Clark and Lipton12 listed the results of all studies reporting the effects of neuroleptic medications on body temperature in various species, including man.12 There are 458 reports involving 651 trials or experiments. Neuroleptics decreased the body temperature in 321 trials, increased it in 187 cases, and had no effect in 143 instances. These include 110 reports involving 153 trials with humans. In only 26 instances did the administration of a neuroleptic medication lower body temperature; in contrast, in 127 cases the neuroleptic increased it. Due to their thermoregulatory properties, neuroleptics have been used for medicinal purposes other than psychosis. For example, chlorpromazine has been used in the past to induce hypothermia for the purposes of general anesthesia.5,9

Atypical antipsychotic agents were developed in response to problems with typical agents, including lack of efficacy in some patients, lack of improvement in negative symptoms such as flat affect, apathy, and poverty of speech, and problematic adverse effects, particularly extrapyramidal symptoms and tardive dyskinesia.

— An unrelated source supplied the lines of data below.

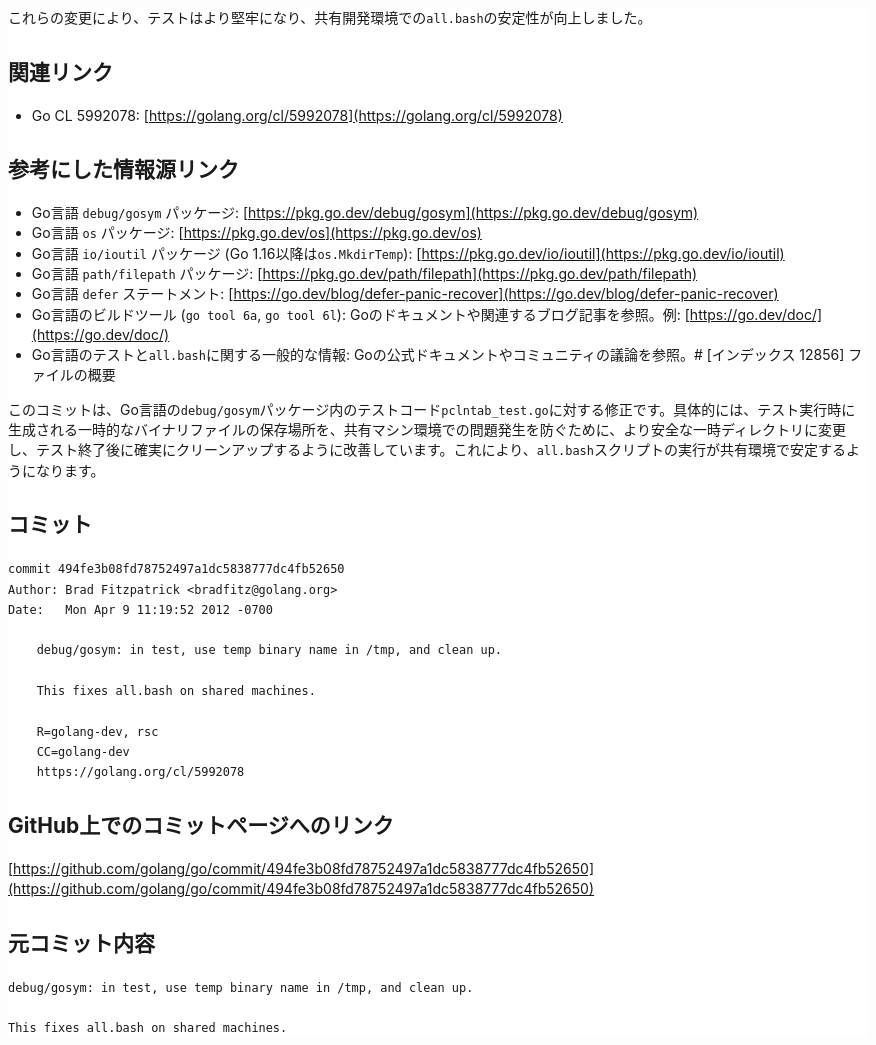 これらの変更により、テストはより堅牢になり、共有開発環境での`all.bash`の安定性が向上しました。

## 関連リンク

*   Go CL 5992078: [https://golang.org/cl/5992078](https://golang.org/cl/5992078)

## 参考にした情報源リンク

*   Go言語 `debug/gosym` パッケージ: [https://pkg.go.dev/debug/gosym](https://pkg.go.dev/debug/gosym)
*   Go言語 `os` パッケージ: [https://pkg.go.dev/os](https://pkg.go.dev/os)
*   Go言語 `io/ioutil` パッケージ (Go 1.16以降は`os.MkdirTemp`): [https://pkg.go.dev/io/ioutil](https://pkg.go.dev/io/ioutil)
*   Go言語 `path/filepath` パッケージ: [https://pkg.go.dev/path/filepath](https://pkg.go.dev/path/filepath)
*   Go言語 `defer` ステートメント: [https://go.dev/blog/defer-panic-recover](https://go.dev/blog/defer-panic-recover)
*   Go言語のビルドツール (`go tool 6a`, `go tool 6l`): Goのドキュメントや関連するブログ記事を参照。例: [https://go.dev/doc/](https://go.dev/doc/)
*   Go言語のテストと`all.bash`に関する一般的な情報: Goの公式ドキュメントやコミュニティの議論を参照。# [インデックス 12856] ファイルの概要

このコミットは、Go言語の`debug/gosym`パッケージ内のテストコード`pclntab_test.go`に対する修正です。具体的には、テスト実行時に生成される一時的なバイナリファイルの保存場所を、共有マシン環境での問題発生を防ぐために、より安全な一時ディレクトリに変更し、テスト終了後に確実にクリーンアップするように改善しています。これにより、`all.bash`スクリプトの実行が共有環境で安定するようになります。

## コミット

```
commit 494fe3b08fd78752497a1dc5838777dc4fb52650
Author: Brad Fitzpatrick <bradfitz@golang.org>
Date:   Mon Apr 9 11:19:52 2012 -0700

    debug/gosym: in test, use temp binary name in /tmp, and clean up.
    
    This fixes all.bash on shared machines.
    
    R=golang-dev, rsc
    CC=golang-dev
    https://golang.org/cl/5992078
```

## GitHub上でのコミットページへのリンク

[https://github.com/golang/go/commit/494fe3b08fd78752497a1dc5838777dc4fb52650](https://github.com/golang/go/commit/494fe3b08fd78752497a1dc5838777dc4fb52650)

## 元コミット内容

```
debug/gosym: in test, use temp binary name in /tmp, and clean up.

This fixes all.bash on shared machines.
```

Atypical antipsychotics differ from typical antipsychotics in their “limbic-specific” dopamine type 2 (D2)-receptor binding and high ratio of serotonin type 2 (5-HT2)-receptor binding to D2 binding.13 They influence hypothalamic thermoregulation and may induce hypothermia by stimulating dopamine (mainly D2) receptors and blocking 5-HT2 receptors. Olanzapine was introduced into the United States market in 1996, and since its introduction into clinical use, very few, but some, case reports of hypothermia associated with olanzapine use have been published.6

Clozapine, a dibenzodiazepine, shows high in vitro receptor affinities for the D4, 5-HT2, alpha-adrenergic, muscarinic, and histamine H1 receptors, and a relatively weak affinity for D1, D2, and D3 receptors.14 Due to its receptor properties, clozapine is able to induce modification of body temperature, an undesirable effect. Research in animal studies has found that intraperitoneal administration of clozapine produces hypothermic effects.15

Some researchers have studied the effect of neuroleptic-induced hypothermia in the improvement of symptoms of schizophrenia. Heh et al16 studied eight individuals with chronic treatment-resistant schizophrenia in a 6-week single-blind trial of haloperidol, and then a subsequent 6-week double-blind trial of clozapine. They found that both haloperidol and clozapine significantly lowered oral body temperatures relative to baseline washout temperatures. Notably, clozapine relative to haloperidol was found to induce a greater decrement in body temperature and was associated with greater clinical improvement.16

Conclusion

Medication-induced hypothermia is quite rare, and therefore routine screening is not necessary. However, clinicians should be alert to the possibility of its development and should be familiar with its presenting signs and symptoms. Delirium, slurred speech, ataxia, fatigue, incoordination, subjective coldness, shivering, and bradycardia can all be presenting features of hypothermia. A routine monitoring of temperature in patients taking antipsychotic medications should be encouraged, as these effects can occur at any time during treatment. Currently, most of the research regarding temperature dysregulation properties of antipsychotic medications is focused on neuroleptic malignant syndrome because of its life-threatening capacity; nonetheless, hypothermia is also life-threatening. We encourage clinicians and researchers to share their experiences dealing with the spectrum of temperature dysregulation disorders.

The authors report no relevant financial relationships.